On the contribution of statistical bias correction to the uncertainty in the projected hydrological cycle



[1] Global hydrological modeling is affected by three sources of uncertainty: (i) the choice of the global climate model (GCM) used to provide meteorological forcing data; (ii) the choice of future greenhouse gas concentration scenario; and (iii) the choice of the decade used to derive the bias correction parameters. We present a comparative analysis of these uncertainties and compare them to the inter-annual variability. The analysis focuses on discharge, integrated runoff and total precipitation over ten large catchments, representative of different climatic areas of the globe. Results are similar for all catchments, all hydrological variables and throughout the year with few exceptions. We find that the choice of different decadal periods over which to derive the bias correction parameters is a source of comparatively minor uncertainty, while other sources play larger and similarly significant roles. This is true for both the means and the extremes of the studied hydrological variables.

1. Introduction

[2] Managing future fresh water resources under a changing climate with vastly uncertain future atmospheric greenhouse gas emission scenarios is a daunting challenge facing human society today. Hydrological models are one of the most powerful tools at our disposal to address that challenge. Hydrological simulations of scenario projections require adequate projected fields of meteorological forcing variables such as precipitation and temperature. These cannot be directly derived from global climate model simulations of future climate, which are significantly affected by errors, since the results from such a forced hydrological simulation would be unrealistic and of little use [Hansen et al., 2006; Sharma et al., 2007]. Hydrological models are developed to give realistic output when forced with observed fields. Hence some form of post processing on GCM forcing fields is necessary. Removal of the bias, defined here as the time-independent component of the error, is a widely used form of post processing.
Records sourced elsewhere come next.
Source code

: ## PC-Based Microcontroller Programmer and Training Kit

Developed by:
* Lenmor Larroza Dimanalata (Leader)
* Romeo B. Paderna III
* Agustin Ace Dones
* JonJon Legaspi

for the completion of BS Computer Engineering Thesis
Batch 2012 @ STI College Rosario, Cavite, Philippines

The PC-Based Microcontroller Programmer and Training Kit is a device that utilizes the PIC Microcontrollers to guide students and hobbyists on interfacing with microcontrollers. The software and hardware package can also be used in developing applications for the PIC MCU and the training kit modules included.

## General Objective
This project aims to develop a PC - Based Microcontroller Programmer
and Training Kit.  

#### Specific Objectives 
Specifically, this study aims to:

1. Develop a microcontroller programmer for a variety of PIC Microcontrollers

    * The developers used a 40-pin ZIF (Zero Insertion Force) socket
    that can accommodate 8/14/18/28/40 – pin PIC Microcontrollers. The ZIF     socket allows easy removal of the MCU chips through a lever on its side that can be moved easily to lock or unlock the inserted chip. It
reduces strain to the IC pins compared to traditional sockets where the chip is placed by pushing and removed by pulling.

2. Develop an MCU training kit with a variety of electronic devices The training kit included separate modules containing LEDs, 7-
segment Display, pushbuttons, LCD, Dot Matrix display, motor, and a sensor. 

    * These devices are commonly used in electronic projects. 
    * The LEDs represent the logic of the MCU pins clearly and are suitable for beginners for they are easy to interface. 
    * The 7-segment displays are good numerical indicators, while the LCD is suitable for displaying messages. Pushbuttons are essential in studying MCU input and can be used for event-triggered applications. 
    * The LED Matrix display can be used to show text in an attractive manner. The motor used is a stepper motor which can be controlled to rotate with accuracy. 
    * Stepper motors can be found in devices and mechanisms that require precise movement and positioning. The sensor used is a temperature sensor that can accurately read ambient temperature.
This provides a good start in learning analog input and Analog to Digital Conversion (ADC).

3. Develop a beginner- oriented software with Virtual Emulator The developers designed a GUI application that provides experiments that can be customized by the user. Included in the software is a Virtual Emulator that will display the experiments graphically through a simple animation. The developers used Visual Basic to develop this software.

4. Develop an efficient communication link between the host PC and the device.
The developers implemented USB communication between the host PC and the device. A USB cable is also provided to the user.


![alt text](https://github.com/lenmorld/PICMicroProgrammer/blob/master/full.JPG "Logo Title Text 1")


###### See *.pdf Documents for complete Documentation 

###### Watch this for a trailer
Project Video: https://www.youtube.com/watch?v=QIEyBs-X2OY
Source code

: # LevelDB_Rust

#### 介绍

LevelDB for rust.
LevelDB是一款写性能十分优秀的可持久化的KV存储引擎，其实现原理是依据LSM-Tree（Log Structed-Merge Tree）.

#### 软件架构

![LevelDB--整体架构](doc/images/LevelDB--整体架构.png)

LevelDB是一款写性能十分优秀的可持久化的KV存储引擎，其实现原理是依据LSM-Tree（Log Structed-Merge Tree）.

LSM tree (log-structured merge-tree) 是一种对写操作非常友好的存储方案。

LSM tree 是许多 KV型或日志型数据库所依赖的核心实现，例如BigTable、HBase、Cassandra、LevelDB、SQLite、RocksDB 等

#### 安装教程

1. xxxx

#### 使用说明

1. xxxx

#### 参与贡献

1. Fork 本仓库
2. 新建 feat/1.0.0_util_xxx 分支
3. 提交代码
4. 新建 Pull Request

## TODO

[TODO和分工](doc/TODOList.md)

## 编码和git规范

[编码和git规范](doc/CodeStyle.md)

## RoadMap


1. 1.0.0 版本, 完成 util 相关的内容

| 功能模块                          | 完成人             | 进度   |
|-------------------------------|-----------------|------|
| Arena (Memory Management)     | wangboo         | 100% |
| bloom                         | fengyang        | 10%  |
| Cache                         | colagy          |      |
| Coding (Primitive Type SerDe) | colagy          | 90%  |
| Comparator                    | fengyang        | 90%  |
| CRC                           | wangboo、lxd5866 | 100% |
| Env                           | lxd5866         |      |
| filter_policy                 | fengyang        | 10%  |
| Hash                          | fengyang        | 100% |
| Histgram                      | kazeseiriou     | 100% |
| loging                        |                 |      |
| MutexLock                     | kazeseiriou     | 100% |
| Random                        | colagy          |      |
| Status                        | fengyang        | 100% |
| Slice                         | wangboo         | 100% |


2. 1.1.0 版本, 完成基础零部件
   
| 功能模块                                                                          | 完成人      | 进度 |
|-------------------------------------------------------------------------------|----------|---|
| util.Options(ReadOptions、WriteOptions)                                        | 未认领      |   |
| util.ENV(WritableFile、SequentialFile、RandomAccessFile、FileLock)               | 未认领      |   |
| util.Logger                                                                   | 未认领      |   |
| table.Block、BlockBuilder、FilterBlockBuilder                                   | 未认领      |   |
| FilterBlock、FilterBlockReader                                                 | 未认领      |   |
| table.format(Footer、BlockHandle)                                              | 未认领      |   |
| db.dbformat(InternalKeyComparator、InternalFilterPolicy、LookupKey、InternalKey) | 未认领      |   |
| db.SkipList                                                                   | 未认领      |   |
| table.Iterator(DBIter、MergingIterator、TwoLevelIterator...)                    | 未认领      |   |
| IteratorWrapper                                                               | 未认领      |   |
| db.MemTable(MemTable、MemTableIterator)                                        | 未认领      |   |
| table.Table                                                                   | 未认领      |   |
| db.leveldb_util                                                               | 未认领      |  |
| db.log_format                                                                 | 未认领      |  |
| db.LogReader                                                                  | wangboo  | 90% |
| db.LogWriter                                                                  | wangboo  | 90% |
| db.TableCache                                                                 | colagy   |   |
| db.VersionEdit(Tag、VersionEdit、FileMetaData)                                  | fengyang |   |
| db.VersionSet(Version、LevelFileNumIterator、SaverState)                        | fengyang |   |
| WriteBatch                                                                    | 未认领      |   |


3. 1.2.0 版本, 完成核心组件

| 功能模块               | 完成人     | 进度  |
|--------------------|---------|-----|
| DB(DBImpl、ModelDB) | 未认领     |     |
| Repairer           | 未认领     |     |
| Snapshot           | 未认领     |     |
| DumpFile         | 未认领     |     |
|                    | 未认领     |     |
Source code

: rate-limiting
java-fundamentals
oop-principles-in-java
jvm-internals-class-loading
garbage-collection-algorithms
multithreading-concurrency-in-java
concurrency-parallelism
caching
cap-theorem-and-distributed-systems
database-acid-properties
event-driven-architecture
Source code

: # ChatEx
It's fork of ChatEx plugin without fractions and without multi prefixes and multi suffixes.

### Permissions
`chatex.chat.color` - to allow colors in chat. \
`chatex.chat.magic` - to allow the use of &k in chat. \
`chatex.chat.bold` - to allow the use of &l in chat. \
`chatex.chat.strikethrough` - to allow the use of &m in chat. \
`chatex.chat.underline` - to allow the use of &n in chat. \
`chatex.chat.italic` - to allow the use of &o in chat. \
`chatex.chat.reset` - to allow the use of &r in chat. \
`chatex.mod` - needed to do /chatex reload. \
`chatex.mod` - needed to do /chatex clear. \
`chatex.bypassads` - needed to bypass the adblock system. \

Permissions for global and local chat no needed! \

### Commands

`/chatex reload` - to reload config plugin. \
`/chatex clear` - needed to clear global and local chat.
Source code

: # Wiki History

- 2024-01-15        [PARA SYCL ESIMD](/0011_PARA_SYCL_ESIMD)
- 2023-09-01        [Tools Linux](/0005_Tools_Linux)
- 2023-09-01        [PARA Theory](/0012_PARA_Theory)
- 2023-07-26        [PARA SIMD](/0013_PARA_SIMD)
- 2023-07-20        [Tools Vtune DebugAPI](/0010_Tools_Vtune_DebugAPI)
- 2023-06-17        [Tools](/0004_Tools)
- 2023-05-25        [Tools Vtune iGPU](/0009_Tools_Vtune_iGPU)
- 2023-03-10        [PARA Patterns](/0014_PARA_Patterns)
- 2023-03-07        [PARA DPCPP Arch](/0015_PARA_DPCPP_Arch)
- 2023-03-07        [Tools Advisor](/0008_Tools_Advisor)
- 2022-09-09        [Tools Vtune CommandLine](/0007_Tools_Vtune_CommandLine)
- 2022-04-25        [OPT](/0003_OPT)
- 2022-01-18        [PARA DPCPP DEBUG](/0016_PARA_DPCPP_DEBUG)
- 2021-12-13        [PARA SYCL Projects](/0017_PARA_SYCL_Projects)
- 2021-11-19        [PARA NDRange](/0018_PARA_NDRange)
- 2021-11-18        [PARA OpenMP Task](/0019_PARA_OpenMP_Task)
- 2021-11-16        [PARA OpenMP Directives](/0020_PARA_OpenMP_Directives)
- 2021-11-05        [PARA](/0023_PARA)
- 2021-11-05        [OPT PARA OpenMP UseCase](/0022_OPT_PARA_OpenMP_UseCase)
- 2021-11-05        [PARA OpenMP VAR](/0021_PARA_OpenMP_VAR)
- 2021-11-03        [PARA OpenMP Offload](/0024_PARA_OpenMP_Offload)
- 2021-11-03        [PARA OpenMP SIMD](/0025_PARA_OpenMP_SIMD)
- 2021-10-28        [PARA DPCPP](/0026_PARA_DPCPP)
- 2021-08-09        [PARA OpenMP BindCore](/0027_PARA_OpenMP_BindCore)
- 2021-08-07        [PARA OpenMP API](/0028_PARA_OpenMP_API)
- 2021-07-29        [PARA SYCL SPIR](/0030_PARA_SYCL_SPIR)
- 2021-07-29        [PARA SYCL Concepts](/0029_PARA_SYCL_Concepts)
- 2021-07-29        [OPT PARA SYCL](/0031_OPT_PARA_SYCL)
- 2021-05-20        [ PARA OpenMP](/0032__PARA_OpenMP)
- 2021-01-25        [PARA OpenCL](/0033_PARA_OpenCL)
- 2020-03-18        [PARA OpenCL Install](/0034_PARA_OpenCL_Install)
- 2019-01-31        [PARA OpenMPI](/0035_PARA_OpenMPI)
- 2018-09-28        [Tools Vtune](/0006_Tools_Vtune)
[3] Hagemann et al. [2011] weighted the benefits of bias correction against the apparent addition of uncertainty in the resulting simulated future hydrological fields due to the bias correction parameter choice. Bias correction of projected scenario forcing fields is known to affect not only the projected hydrological fields, but also the climate change signal [Haerter et al., 2011]. Policy makers and fresh water resource strategists require the best possible information regarding hydrological modeling of projected climate. This entails not only the best possible estimate of future hydrological fields, but also the best possible estimate of the associated uncertainties.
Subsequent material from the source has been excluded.